VISITORS to Venice, the not-so-grand tourists de nos
jours, come to enjoy the wealth of Titians, Tintorettos, and
Veroneses in any number of churches and museums, as well as in the
Palazzo Ducale. Private mansions house the later collections of
Tiepolos, Longhis, and Piazzettas, often in buildings unchanged
since a riot of rococo overtook the interior designers. Since the
16th century, European travellers have collected such works
assiduously, as many country houses in the UK bear witness.

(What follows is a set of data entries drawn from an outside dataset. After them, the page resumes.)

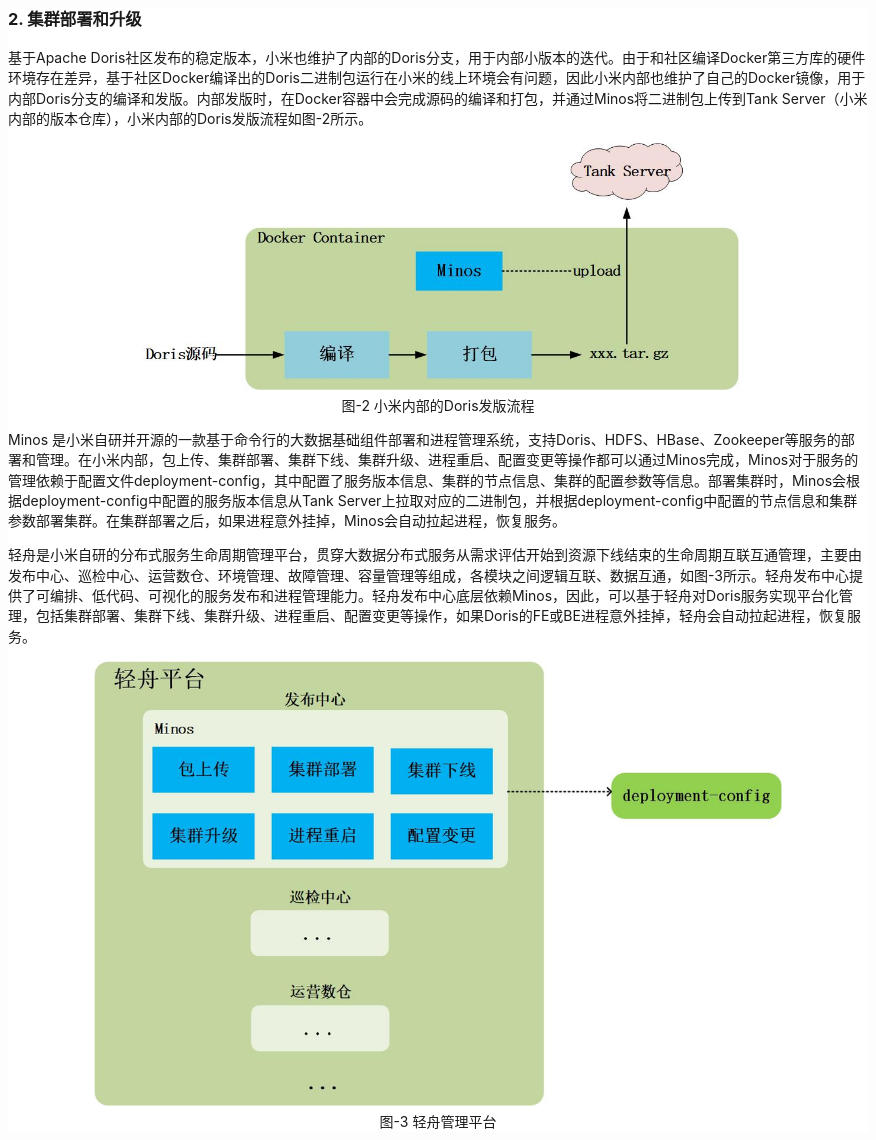 ### 2. 集群部署和升级

基于Apache Doris社区发布的稳定版本，小米也维护了内部的Doris分支，用于内部小版本的迭代。由于和社区编译Docker第三方库的硬件环境存在差异，基于社区Docker编译出的Doris二进制包运行在小米的线上环境会有问题，因此小米内部也维护了自己的Docker镜像，用于内部Doris分支的编译和发版。内部发版时，在Docker容器中会完成源码的编译和打包，并通过Minos将二进制包上传到Tank Server（小米内部的版本仓库），小米内部的Doris发版流程如图-2所示。

<div align=center><img src="/images/posts/apache-doris/apache-doris-mi-maintain/pic-2.jpg" width="70%"><br>图-2 小米内部的Doris发版流程</div>

Minos 是小米自研并开源的一款基于命令行的大数据基础组件部署和进程管理系统，支持Doris、HDFS、HBase、Zookeeper等服务的部署和管理。在小米内部，包上传、集群部署、集群下线、集群升级、进程重启、配置变更等操作都可以通过Minos完成，Minos对于服务的管理依赖于配置文件deployment-config，其中配置了服务版本信息、集群的节点信息、集群的配置参数等信息。部署集群时，Minos会根据deployment-config中配置的服务版本信息从Tank Server上拉取对应的二进制包，并根据deployment-config中配置的节点信息和集群参数部署集群。在集群部署之后，如果进程意外挂掉，Minos会自动拉起进程，恢复服务。

轻舟是小米自研的分布式服务生命周期管理平台，贯穿大数据分布式服务从需求评估开始到资源下线结束的生命周期互联互通管理，主要由发布中心、巡检中心、运营数仓、环境管理、故障管理、容量管理等组成，各模块之间逻辑互联、数据互通，如图-3所示。轻舟发布中心提供了可编排、低代码、可视化的服务发布和进程管理能力。轻舟发布中心底层依赖Minos，因此，可以基于轻舟对Doris服务实现平台化管理，包括集群部署、集群下线、集群升级、进程重启、配置变更等操作，如果Doris的FE或BE进程意外挂掉，轻舟会自动拉起进程，恢复服务。

<div align=center><img src="/images/posts/apache-doris/apache-doris-mi-maintain/pic-3.jpg" width="80%"><br>图-3 轻舟管理平台</div>
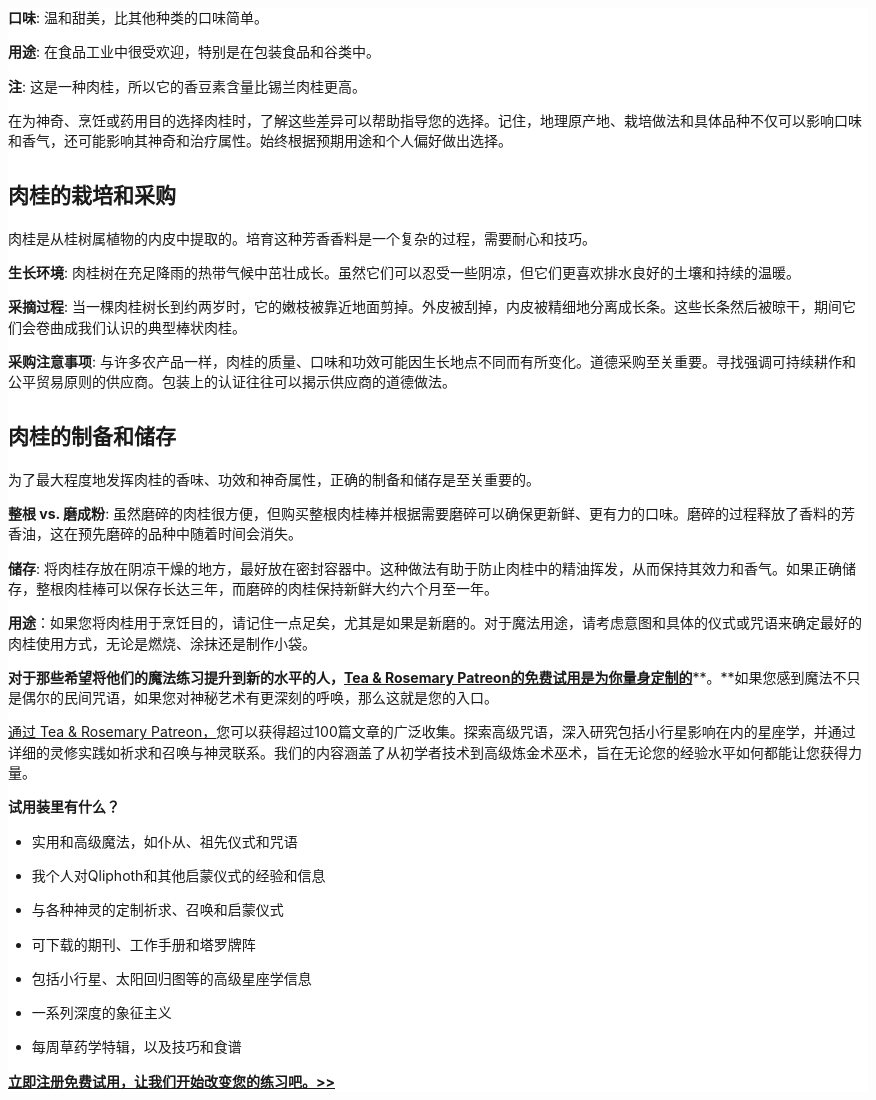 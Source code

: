 **口味**: 温和甜美，比其他种类的口味简单。

**用途**: 在食品工业中很受欢迎，特别是在包装食品和谷类中。

**注**: 这是一种肉桂，所以它的香豆素含量比锡兰肉桂更高。

在为神奇、烹饪或药用目的选择肉桂时，了解这些差异可以帮助指导您的选择。记住，地理原产地、栽培做法和具体品种不仅可以影响口味和香气，还可能影响其神奇和治疗属性。始终根据预期用途和个人偏好做出选择。

## **肉桂的栽培和采购**

肉桂是从桂树属植物的内皮中提取的。培育这种芳香香料是一个复杂的过程，需要耐心和技巧。

**生长环境**: 肉桂树在充足降雨的热带气候中茁壮成长。虽然它们可以忍受一些阴凉，但它们更喜欢排水良好的土壤和持续的温暖。

**采摘过程**: 当一棵肉桂树长到约两岁时，它的嫩枝被靠近地面剪掉。外皮被刮掉，内皮被精细地分离成长条。这些长条然后被晾干，期间它们会卷曲成我们认识的典型棒状肉桂。

**采购注意事项**: 与许多农产品一样，肉桂的质量、口味和功效可能因生长地点不同而有所变化。道德采购至关重要。寻找强调可持续耕作和公平贸易原则的供应商。包装上的认证往往可以揭示供应商的道德做法。

## **肉桂的制备和储存**

为了最大程度地发挥肉桂的香味、功效和神奇属性，正确的制备和储存是至关重要的。

**整根 vs. 磨成粉**: 虽然磨碎的肉桂很方便，但购买整根肉桂棒并根据需要磨碎可以确保更新鲜、更有力的口味。磨碎的过程释放了香料的芳香油，这在预先磨碎的品种中随着时间会消失。

**储存**: 将肉桂存放在阴凉干燥的地方，最好放在密封容器中。这种做法有助于防止肉桂中的精油挥发，从而保持其效力和香气。如果正确储存，整根肉桂棒可以保存长达三年，而磨碎的肉桂保持新鲜大约六个月至一年。

**用途**：如果您将肉桂用于烹饪目的，请记住一点足矣，尤其是如果是新磨的。对于魔法用途，请考虑意图和具体的仪式或咒语来确定最好的肉桂使用方式，无论是燃烧、涂抹还是制作小袋。

**对于那些希望将他们的魔法练习提升到新的水平的人，**[**Tea & Rosemary Patreon的免费试用是为你量身定制的**](https://www.patreon.com/teaandrosemary)**。**如果您感到魔法不只是偶尔的民间咒语，如果您对神秘艺术有更深刻的呼唤，那么这就是您的入口。

[通过 Tea & Rosemary Patreon，](https://www.patreon.com/teaandrosemary)您可以获得超过100篇文章的广泛收集。探索高级咒语，深入研究包括小行星影响在内的星座学，并通过详细的灵修实践如祈求和召唤与神灵联系。我们的内容涵盖了从初学者技术到高级炼金术巫术，旨在无论您的经验水平如何都能让您获得力量。

**试用装里有什么？**

+   实用和高级魔法，如仆从、祖先仪式和咒语

+   我个人对Qliphoth和其他启蒙仪式的经验和信息

+   与各种神灵的定制祈求、召唤和启蒙仪式

+   可下载的期刊、工作手册和塔罗牌阵

+   包括小行星、太阳回归图等的高级星座学信息

+   一系列深度的象征主义

+   每周草药学特辑，以及技巧和食谱

[**立即注册免费试用，让我们开始改变您的练习吧。>>**](https://www.patreon.com/teaandrosemary)
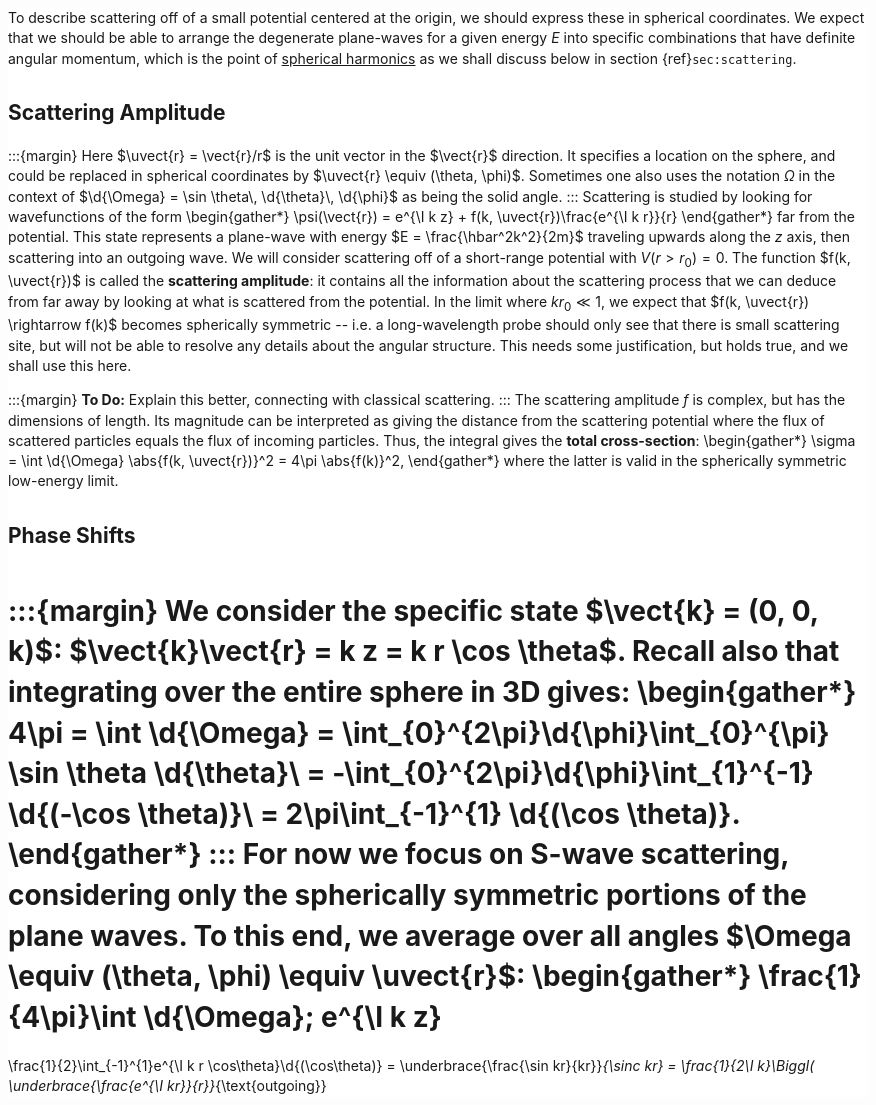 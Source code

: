 To describe scattering off of a small potential centered at the origin, we should
express these in spherical coordinates.  We expect that we should be able to arrange the
degenerate plane-waves for a given energy $E$ into specific combinations that have
definite angular momentum, which is the point of [spherical harmonics][] as we shall
discuss below in section {ref}`sec:scattering`.

## Scattering Amplitude

:::{margin}
Here $\uvect{r} = \vect{r}/r$ is the unit vector in the $\vect{r}$ direction.  It
specifies a location on the sphere, and could be replaced in spherical coordinates by
$\uvect{r} \equiv (\theta, \phi)$.  Sometimes one also uses the notation $\Omega$ in the
context of $\d{\Omega} = \sin \theta\, \d{\theta}\, \d{\phi}$ as being the solid angle.
:::
Scattering is studied by looking for wavefunctions of the form
\begin{gather*}
  \psi(\vect{r}) = e^{\I k z} + f(k, \uvect{r})\frac{e^{\I k r}}{r}
\end{gather*}
far from the potential.  This state represents a plane-wave with energy $E =
\frac{\hbar^2k^2}{2m}$ traveling upwards along the $z$ axis, then scattering into an
outgoing wave.  We will consider scattering off of a short-range potential with
$V(r>r_0) = 0$.  The function $f(k, \uvect{r})$ is called the **scattering amplitude**:
it contains all the information about the scattering process that we can deduce from far
away by looking at what is scattered from the potential.  In the limit where $kr_0 \ll
1$, we expect that $f(k, \uvect{r}) \rightarrow f(k)$ becomes spherically symmetric --
i.e. a long-wavelength probe should only see that there is small scattering site, but
will not be able to resolve any details about the angular structure.  This needs some
justification, but holds true, and we shall use this here.

:::{margin}
**To Do:** Explain this better, connecting with classical scattering.
:::
The scattering amplitude $f$ is complex, but has the dimensions of length.  Its
magnitude can be interpreted as giving the distance from the scattering potential where
the flux of scattered particles equals the flux of incoming particles.  Thus, the
integral gives the **total cross-section**:
\begin{gather*}
  \sigma = \int \d{\Omega} \abs{f(k, \uvect{r})}^2 
  = 4\pi \abs{f(k)}^2,
\end{gather*}
where the latter is valid in the spherically symmetric low-energy limit.

## Phase Shifts
:::{margin}
We consider the specific state $\vect{k} = (0, 0, k)$: $\vect{k}\vect{r} = k z = k
r \cos \theta$. Recall also that integrating over the entire sphere in 3D gives:
\begin{gather*}
  4\pi = \int \d{\Omega} 
  = \int_{0}^{2\pi}\d{\phi}\int_{0}^{\pi} \sin \theta \d{\theta}\\
  = -\int_{0}^{2\pi}\d{\phi}\int_{1}^{-1} \d{(-\cos \theta)}\\
  = 2\pi\int_{-1}^{1} \d{(\cos \theta)}.
\end{gather*}
:::
For now we focus on S-wave scattering, considering only the spherically symmetric
portions of the plane waves.  To this end, we average over all angles $\Omega \equiv (\theta,
\phi) \equiv \uvect{r}$:
\begin{gather*}
  \frac{1}{4\pi}\int \d{\Omega}\; e^{\I k z}
  =
  \frac{1}{2}\int_{-1}^{1}e^{\I k r \cos\theta}\d{(\cos\theta)}
  = \underbrace{\frac{\sin kr}{kr}}_{\sinc kr}
  = \frac{1}{2\I k}\Biggl(
      \underbrace{\frac{e^{\I kr}}{r}}_{\text{outgoing}} 

[Bessel function]: <https://en.wikipedia.org/wiki/Bessel_function>
[Bohr radius]: <https://en.wikipedia.org/wiki/Bohr_radius>
[Jacobi elliptic functions]: <https://en.wikipedia.org/wiki/Jacobi_elliptic_functions>
[Jupyter Book with Sphinx]: <https://jupyterbook.org/sphinx/index.html>
[Jupyter Book]: <https://jupyterbook.org>
[Jupyter]: <https://jupyter.org> "Jupyter"
[Jupytext]: <https://jupytext.readthedocs.io> "Jupyter Notebooks as Markdown Documents, Julia, Python or R Scripts"
[Laplace-Beltrami operator]: <https://en.wikipedia.org/wiki/Laplace%E2%80%93Beltrami_operator>
[Liouville's Theorem]: <https://en.wikipedia.org/wiki/Liouville%27s_theorem_(Hamiltonian)>
[Manim Community]: <https://www.manim.community/>
[Markdown]: <https://daringfireball.net/projects/markdown/>
[MyST Cheatsheet]: <https://jupyterbook.org/reference/cheatsheet.html>
[MyST]: <https://myst-parser.readthedocs.io/en/latest/> "MyST - Markedly Structured Text"
[MySt-NB]: <https://myst-nb.readthedocs.io>
[Rutherford scattering]: <https://en.wikipedia.org/wiki/Rutherford_scattering>
[Sphinx]: <https://www.sphinx-doc.org/>
[angular momentum operator]: <https://en.wikipedia.org/wiki/Angular_momentum_operator>
[glue]: <https://myst-nb.readthedocs.io/en/latest/use/glue.html>
[hydrogenic atoms]: <https://en.wikipedia.org/wiki/Hydrogen-like_atom>
[orthogonal polynomials]: <https://en.wikipedia.org/wiki/Orthogonal_polynomials>
[hydrogen atom]: <https://en.wikipedia.org/wiki/Hydrogen_atom>
[reduced Bohr radius]: <https://en.wikipedia.org/wiki/Bohr_radius#Reduced_Bohr_radius>
[generalized Laguerre polynomial]: <https://en.wikipedia.org/wiki/Laguerre_polynomial#Generalized_Laguerre_polynomials>
[spherical harmonics]: <https://en.wikipedia.org/wiki/Spherical_harmonics>
[finite difference methods]: <https://en.wikipedia.org/wiki/Finite_difference_method>
[Dirichlet boundary conditions]: <https://en.wikipedia.org/wiki/Dirichlet_boundary_condition>
[Numerov's method]: <https://en.wikipedia.org/wiki/Numerov's_method>
[harmonic oscillator]: <https://en.wikipedia.org/wiki/Quantum_harmonic_oscillator>
[spherical Bessel functions]: <https://en.wikipedia.org/wiki/Bessel_function#Spherical_Bessel_functions:_jn,_yn>
[optical theorem]: <https://en.wikipedia.org//wiki/Optical_theorem> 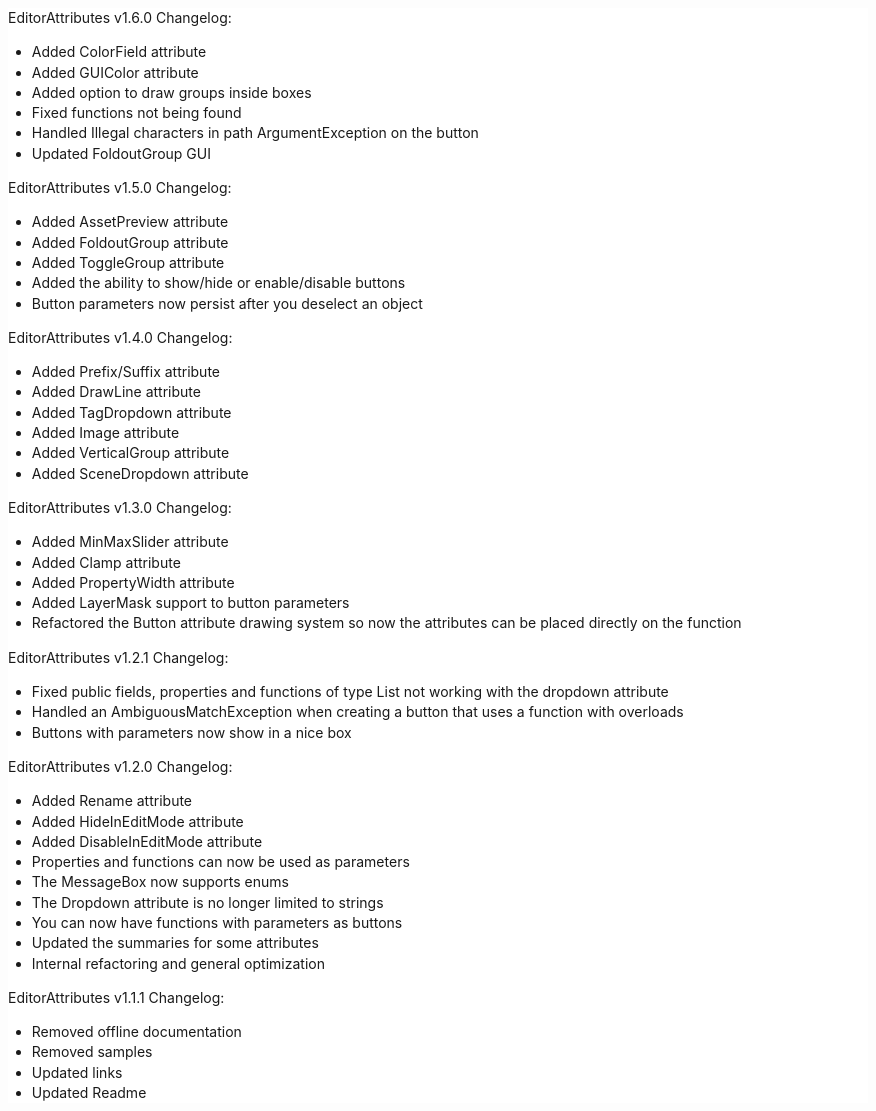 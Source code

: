 EditorAttributes v1.6.0 Changelog:
- Added ColorField attribute
- Added GUIColor attribute
- Added option to draw groups inside boxes
- Fixed functions not being found
- Handled Illegal characters in path ArgumentException on the button
- Updated FoldoutGroup GUI

EditorAttributes v1.5.0 Changelog:
- Added AssetPreview attribute
- Added FoldoutGroup attribute
- Added ToggleGroup attribute
- Added the ability to show/hide or enable/disable buttons
- Button parameters now persist after you deselect an object

EditorAttributes v1.4.0 Changelog:
- Added Prefix/Suffix attribute
- Added DrawLine attribute
- Added TagDropdown attribute
- Added Image attribute
- Added VerticalGroup attribute
- Added SceneDropdown attribute

EditorAttributes v1.3.0 Changelog:
- Added MinMaxSlider attribute
- Added Clamp attribute
- Added PropertyWidth attribute
- Added LayerMask support to button parameters
- Refactored the Button attribute drawing system so now the attributes can be placed directly on the function

EditorAttributes v1.2.1 Changelog:
- Fixed public fields, properties and functions of type List not working with the dropdown attribute
- Handled an AmbiguousMatchException when creating a button that uses a function with overloads
- Buttons with parameters now show in a nice box

EditorAttributes v1.2.0 Changelog:
- Added Rename attribute
- Added HideInEditMode attribute
- Added DisableInEditMode attribute
- Properties and functions can now be used as parameters
- The MessageBox now supports enums
- The Dropdown attribute is no longer limited to strings
- You can now have functions with parameters as buttons
- Updated the summaries for some attributes
- Internal refactoring and general optimization

EditorAttributes v1.1.1 Changelog:
- Removed offline documentation
- Removed samples
- Updated links
- Updated Readme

It might seem perverse, therefore, to go to Venice to see
paintings and works of art from other parts of the Italian
peninsula, but any member of the congregation leaving the English
Church comes out on to the Campo San Vio, named after the
long-demolished Church of Santi Vito e Modesto. Opposite, to the
west of the little bridge, stands the Palazzo Cini with one such
superlative collection.
When I was locum Anglican Chaplain one winter, the palace across
the way was always shuttered; more recently, the collection, first
opened to the public in 1984 by Cini's heirs, has been closed for
rearrangement and restoration. It will now be open for at least six
months each year as part of the city's "Museum Mile", which leads
from the Accademia to the collections of Peggy Guggenheim and the
Seminary, and the contemporary gallery of the Punta della
Dogana.
Here one gets to see choice works attributed to Piero della
Francesca, Filippo Lippi, Botticelli, and the Tuscan Mannerist
painter Pontormo. When I attended the opening, Pontormo's
outstanding double portrait of two friends was still on loan, one
of the highlights of the exhibition in the Palazzo Strozzi (Arts,
30 May). To these has been added a selection of works from Ferrara
which had been in storage since 1989; Cosmè Tura, Ercole de'
Roberti, Marco Zoppa, and some surprising compositions from
Ludovico Mazzolino (1480-1528).
The palace was formed in the 1920s, by knocking together two
former medieval homes for the industrialist Vittorio Cini, who was
born in Ferrara, and his wife, the silent-movie starlet Lyda
Borelli. Much later, in the mid-1950s, they employed the architect
Tomaso Buzzi to redesign the layout of the two houses.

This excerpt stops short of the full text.